Leave out the pictures and transcribe every entry below exactly.

--- --- ---

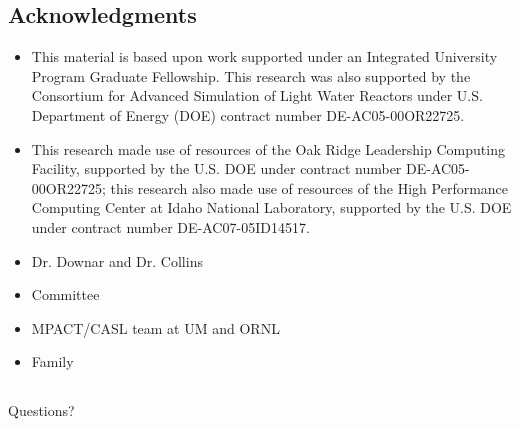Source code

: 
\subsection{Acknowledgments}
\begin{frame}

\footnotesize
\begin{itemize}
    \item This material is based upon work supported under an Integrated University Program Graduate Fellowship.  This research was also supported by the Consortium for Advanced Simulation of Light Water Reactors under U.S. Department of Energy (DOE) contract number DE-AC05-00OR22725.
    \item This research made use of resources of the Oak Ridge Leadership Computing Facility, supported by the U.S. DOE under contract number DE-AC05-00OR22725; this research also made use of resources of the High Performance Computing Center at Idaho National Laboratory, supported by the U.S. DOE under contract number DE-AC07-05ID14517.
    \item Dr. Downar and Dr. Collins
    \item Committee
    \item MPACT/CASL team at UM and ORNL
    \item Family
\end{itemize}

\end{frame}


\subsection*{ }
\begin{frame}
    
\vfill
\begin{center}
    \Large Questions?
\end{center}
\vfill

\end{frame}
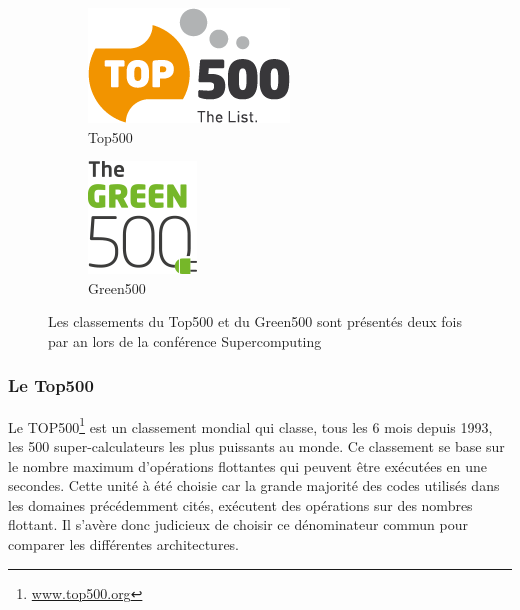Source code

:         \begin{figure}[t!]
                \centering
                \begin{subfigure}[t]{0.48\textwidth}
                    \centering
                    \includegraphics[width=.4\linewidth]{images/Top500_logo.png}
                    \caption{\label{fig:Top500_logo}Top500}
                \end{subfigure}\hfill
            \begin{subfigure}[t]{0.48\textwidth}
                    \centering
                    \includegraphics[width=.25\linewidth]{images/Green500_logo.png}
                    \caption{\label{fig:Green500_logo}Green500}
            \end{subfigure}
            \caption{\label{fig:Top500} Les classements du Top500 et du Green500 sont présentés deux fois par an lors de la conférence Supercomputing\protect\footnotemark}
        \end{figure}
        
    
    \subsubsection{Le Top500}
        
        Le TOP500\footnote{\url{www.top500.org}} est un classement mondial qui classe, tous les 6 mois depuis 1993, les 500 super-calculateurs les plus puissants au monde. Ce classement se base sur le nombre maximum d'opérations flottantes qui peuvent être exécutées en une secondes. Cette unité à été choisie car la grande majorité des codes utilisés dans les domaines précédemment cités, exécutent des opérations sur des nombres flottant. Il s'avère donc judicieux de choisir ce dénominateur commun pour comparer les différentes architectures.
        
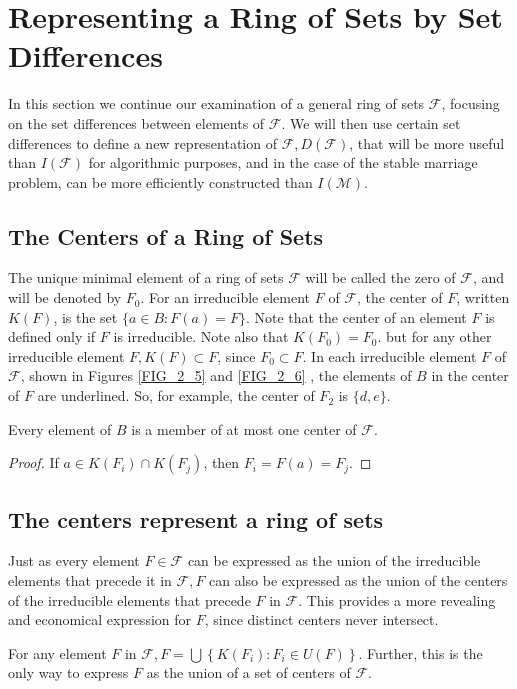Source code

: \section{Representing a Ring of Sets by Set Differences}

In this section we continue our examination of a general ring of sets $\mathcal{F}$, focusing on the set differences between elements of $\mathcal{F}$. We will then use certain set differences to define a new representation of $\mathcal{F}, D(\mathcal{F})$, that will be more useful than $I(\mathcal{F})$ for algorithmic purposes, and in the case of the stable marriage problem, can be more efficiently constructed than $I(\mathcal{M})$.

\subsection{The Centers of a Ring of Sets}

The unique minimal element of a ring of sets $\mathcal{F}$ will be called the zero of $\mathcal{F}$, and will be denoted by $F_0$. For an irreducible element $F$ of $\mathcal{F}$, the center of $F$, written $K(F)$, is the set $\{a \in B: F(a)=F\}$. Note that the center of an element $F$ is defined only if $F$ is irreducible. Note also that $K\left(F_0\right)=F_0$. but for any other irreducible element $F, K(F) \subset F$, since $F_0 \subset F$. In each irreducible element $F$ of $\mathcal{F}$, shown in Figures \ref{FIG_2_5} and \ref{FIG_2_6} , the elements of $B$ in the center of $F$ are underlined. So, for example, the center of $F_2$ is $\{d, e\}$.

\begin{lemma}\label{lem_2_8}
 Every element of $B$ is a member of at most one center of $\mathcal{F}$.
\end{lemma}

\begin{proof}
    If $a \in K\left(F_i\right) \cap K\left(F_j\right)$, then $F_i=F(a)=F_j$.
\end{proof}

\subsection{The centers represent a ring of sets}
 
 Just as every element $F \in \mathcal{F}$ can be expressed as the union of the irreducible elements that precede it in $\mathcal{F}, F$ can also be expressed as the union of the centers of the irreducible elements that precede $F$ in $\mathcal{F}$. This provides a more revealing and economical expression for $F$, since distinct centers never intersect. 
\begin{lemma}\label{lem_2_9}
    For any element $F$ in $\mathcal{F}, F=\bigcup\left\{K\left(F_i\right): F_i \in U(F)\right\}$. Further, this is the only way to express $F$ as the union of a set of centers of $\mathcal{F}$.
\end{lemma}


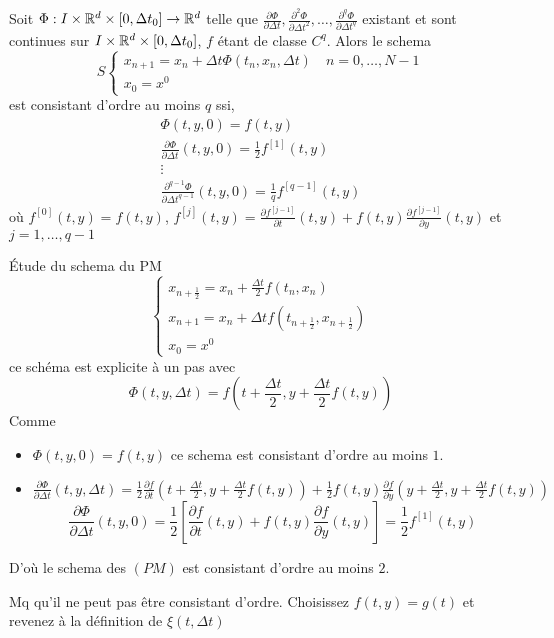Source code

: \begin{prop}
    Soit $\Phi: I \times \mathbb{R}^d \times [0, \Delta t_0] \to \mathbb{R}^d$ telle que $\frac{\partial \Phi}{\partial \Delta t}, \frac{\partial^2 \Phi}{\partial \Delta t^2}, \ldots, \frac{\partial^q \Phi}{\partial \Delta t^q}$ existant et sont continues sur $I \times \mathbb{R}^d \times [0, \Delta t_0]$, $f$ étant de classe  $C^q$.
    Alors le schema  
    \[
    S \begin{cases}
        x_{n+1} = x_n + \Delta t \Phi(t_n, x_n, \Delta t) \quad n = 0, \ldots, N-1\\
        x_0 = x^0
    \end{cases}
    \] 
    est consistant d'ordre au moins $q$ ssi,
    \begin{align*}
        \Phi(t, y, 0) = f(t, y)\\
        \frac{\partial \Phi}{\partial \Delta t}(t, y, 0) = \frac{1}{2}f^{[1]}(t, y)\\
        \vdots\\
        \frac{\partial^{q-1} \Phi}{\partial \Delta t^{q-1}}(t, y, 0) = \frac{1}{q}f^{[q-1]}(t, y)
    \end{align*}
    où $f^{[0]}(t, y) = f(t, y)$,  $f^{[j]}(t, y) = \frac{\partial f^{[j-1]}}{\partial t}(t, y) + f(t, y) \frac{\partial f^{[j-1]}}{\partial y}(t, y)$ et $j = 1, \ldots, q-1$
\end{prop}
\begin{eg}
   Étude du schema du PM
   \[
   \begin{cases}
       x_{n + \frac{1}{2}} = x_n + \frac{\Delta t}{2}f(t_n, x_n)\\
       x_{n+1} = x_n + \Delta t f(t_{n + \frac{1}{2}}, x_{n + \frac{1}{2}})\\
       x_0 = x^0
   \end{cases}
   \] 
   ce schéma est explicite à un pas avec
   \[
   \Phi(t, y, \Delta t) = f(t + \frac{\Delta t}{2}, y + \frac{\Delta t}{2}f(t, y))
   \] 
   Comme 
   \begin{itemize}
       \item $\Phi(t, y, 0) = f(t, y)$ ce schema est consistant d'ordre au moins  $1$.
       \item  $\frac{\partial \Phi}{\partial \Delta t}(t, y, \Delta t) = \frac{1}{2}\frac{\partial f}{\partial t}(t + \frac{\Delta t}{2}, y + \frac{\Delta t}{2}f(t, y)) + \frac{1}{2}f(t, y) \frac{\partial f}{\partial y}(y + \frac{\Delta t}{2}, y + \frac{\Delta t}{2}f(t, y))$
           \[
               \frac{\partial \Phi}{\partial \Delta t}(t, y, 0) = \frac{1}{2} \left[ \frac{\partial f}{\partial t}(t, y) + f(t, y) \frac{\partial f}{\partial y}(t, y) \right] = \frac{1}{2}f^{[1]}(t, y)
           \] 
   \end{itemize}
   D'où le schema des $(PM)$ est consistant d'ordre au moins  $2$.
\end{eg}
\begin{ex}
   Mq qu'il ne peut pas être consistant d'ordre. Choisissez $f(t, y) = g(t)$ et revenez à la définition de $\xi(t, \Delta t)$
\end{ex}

--- --- ---

#### [EXERCISE ANSWER]
Source code

: 
\subsection{Acknowledgments}
\begin{frame}

\footnotesize
\begin{itemize}
    \item This material is based upon work supported under an Integrated University Program Graduate Fellowship.  This research was also supported by the Consortium for Advanced Simulation of Light Water Reactors under U.S. Department of Energy (DOE) contract number DE-AC05-00OR22725.
    \item This research made use of resources of the Oak Ridge Leadership Computing Facility, supported by the U.S. DOE under contract number DE-AC05-00OR22725; this research also made use of resources of the High Performance Computing Center at Idaho National Laboratory, supported by the U.S. DOE under contract number DE-AC07-05ID14517.
    \item Dr. Downar and Dr. Collins
    \item Committee
    \item MPACT/CASL team at UM and ORNL
    \item Family
\end{itemize}

\end{frame}


\subsection*{ }
\begin{frame}
    
\vfill
\begin{center}
    \Large Questions?
\end{center}
\vfill

\end{frame}
Source code

:         \begin{figure}[t!]
                \centering
                \begin{subfigure}[t]{0.48\textwidth}
                    \centering
                    \includegraphics[width=.4\linewidth]{images/Top500_logo.png}
                    \caption{\label{fig:Top500_logo}Top500}
                \end{subfigure}\hfill
            \begin{subfigure}[t]{0.48\textwidth}
                    \centering
                    \includegraphics[width=.25\linewidth]{images/Green500_logo.png}
                    \caption{\label{fig:Green500_logo}Green500}
            \end{subfigure}
            \caption{\label{fig:Top500} Les classements du Top500 et du Green500 sont présentés deux fois par an lors de la conférence Supercomputing\protect\footnotemark}
        \end{figure}
        
    
    \subsubsection{Le Top500}
        
        Le TOP500\footnote{\url{www.top500.org}} est un classement mondial qui classe, tous les 6 mois depuis 1993, les 500 super-calculateurs les plus puissants au monde. Ce classement se base sur le nombre maximum d'opérations flottantes qui peuvent être exécutées en une secondes. Cette unité à été choisie car la grande majorité des codes utilisés dans les domaines précédemment cités, exécutent des opérations sur des nombres flottant. Il s'avère donc judicieux de choisir ce dénominateur commun pour comparer les différentes architectures.
        
Source code

: \section{Representing a Ring of Sets by Set Differences}

In this section we continue our examination of a general ring of sets $\mathcal{F}$, focusing on the set differences between elements of $\mathcal{F}$. We will then use certain set differences to define a new representation of $\mathcal{F}, D(\mathcal{F})$, that will be more useful than $I(\mathcal{F})$ for algorithmic purposes, and in the case of the stable marriage problem, can be more efficiently constructed than $I(\mathcal{M})$.

\subsection{The Centers of a Ring of Sets}

The unique minimal element of a ring of sets $\mathcal{F}$ will be called the zero of $\mathcal{F}$, and will be denoted by $F_0$. For an irreducible element $F$ of $\mathcal{F}$, the center of $F$, written $K(F)$, is the set $\{a \in B: F(a)=F\}$. Note that the center of an element $F$ is defined only if $F$ is irreducible. Note also that $K\left(F_0\right)=F_0$. but for any other irreducible element $F, K(F) \subset F$, since $F_0 \subset F$. In each irreducible element $F$ of $\mathcal{F}$, shown in Figures \ref{FIG_2_5} and \ref{FIG_2_6} , the elements of $B$ in the center of $F$ are underlined. So, for example, the center of $F_2$ is $\{d, e\}$.

\begin{lemma}\label{lem_2_8}
 Every element of $B$ is a member of at most one center of $\mathcal{F}$.
\end{lemma}

\begin{proof}
    If $a \in K\left(F_i\right) \cap K\left(F_j\right)$, then $F_i=F(a)=F_j$.
\end{proof}

\subsection{The centers represent a ring of sets}
 
 Just as every element $F \in \mathcal{F}$ can be expressed as the union of the irreducible elements that precede it in $\mathcal{F}, F$ can also be expressed as the union of the centers of the irreducible elements that precede $F$ in $\mathcal{F}$. This provides a more revealing and economical expression for $F$, since distinct centers never intersect. 
\begin{lemma}\label{lem_2_9}
    For any element $F$ in $\mathcal{F}, F=\bigcup\left\{K\left(F_i\right): F_i \in U(F)\right\}$. Further, this is the only way to express $F$ as the union of a set of centers of $\mathcal{F}$.
\end{lemma}


Source code

: \begin{prop}
    Soit $\Phi: I \times \mathbb{R}^d \times [0, \Delta t_0] \to \mathbb{R}^d$ telle que $\frac{\partial \Phi}{\partial \Delta t}, \frac{\partial^2 \Phi}{\partial \Delta t^2}, \ldots, \frac{\partial^q \Phi}{\partial \Delta t^q}$ existant et sont continues sur $I \times \mathbb{R}^d \times [0, \Delta t_0]$, $f$ étant de classe  $C^q$.
    Alors le schema  
    \[
    S \begin{cases}
        x_{n+1} = x_n + \Delta t \Phi(t_n, x_n, \Delta t) \quad n = 0, \ldots, N-1\\
        x_0 = x^0
    \end{cases}
    \] 
    est consistant d'ordre au moins $q$ ssi,
    \begin{align*}
        \Phi(t, y, 0) = f(t, y)\\
        \frac{\partial \Phi}{\partial \Delta t}(t, y, 0) = \frac{1}{2}f^{[1]}(t, y)\\
        \vdots\\
        \frac{\partial^{q-1} \Phi}{\partial \Delta t^{q-1}}(t, y, 0) = \frac{1}{q}f^{[q-1]}(t, y)
    \end{align*}
    où $f^{[0]}(t, y) = f(t, y)$,  $f^{[j]}(t, y) = \frac{\partial f^{[j-1]}}{\partial t}(t, y) + f(t, y) \frac{\partial f^{[j-1]}}{\partial y}(t, y)$ et $j = 1, \ldots, q-1$
\end{prop}
\begin{eg}
   Étude du schema du PM
   \[
   \begin{cases}
       x_{n + \frac{1}{2}} = x_n + \frac{\Delta t}{2}f(t_n, x_n)\\
       x_{n+1} = x_n + \Delta t f(t_{n + \frac{1}{2}}, x_{n + \frac{1}{2}})\\
       x_0 = x^0
   \end{cases}
   \] 
   ce schéma est explicite à un pas avec
   \[
   \Phi(t, y, \Delta t) = f(t + \frac{\Delta t}{2}, y + \frac{\Delta t}{2}f(t, y))
   \] 
   Comme 
   \begin{itemize}
       \item $\Phi(t, y, 0) = f(t, y)$ ce schema est consistant d'ordre au moins  $1$.
       \item  $\frac{\partial \Phi}{\partial \Delta t}(t, y, \Delta t) = \frac{1}{2}\frac{\partial f}{\partial t}(t + \frac{\Delta t}{2}, y + \frac{\Delta t}{2}f(t, y)) + \frac{1}{2}f(t, y) \frac{\partial f}{\partial y}(y + \frac{\Delta t}{2}, y + \frac{\Delta t}{2}f(t, y))$
           \[
               \frac{\partial \Phi}{\partial \Delta t}(t, y, 0) = \frac{1}{2} \left[ \frac{\partial f}{\partial t}(t, y) + f(t, y) \frac{\partial f}{\partial y}(t, y) \right] = \frac{1}{2}f^{[1]}(t, y)
           \] 
   \end{itemize}
   D'où le schema des $(PM)$ est consistant d'ordre au moins  $2$.
\end{eg}
\begin{ex}
   Mq qu'il ne peut pas être consistant d'ordre. Choisissez $f(t, y) = g(t)$ et revenez à la définition de $\xi(t, \Delta t)$
\end{ex}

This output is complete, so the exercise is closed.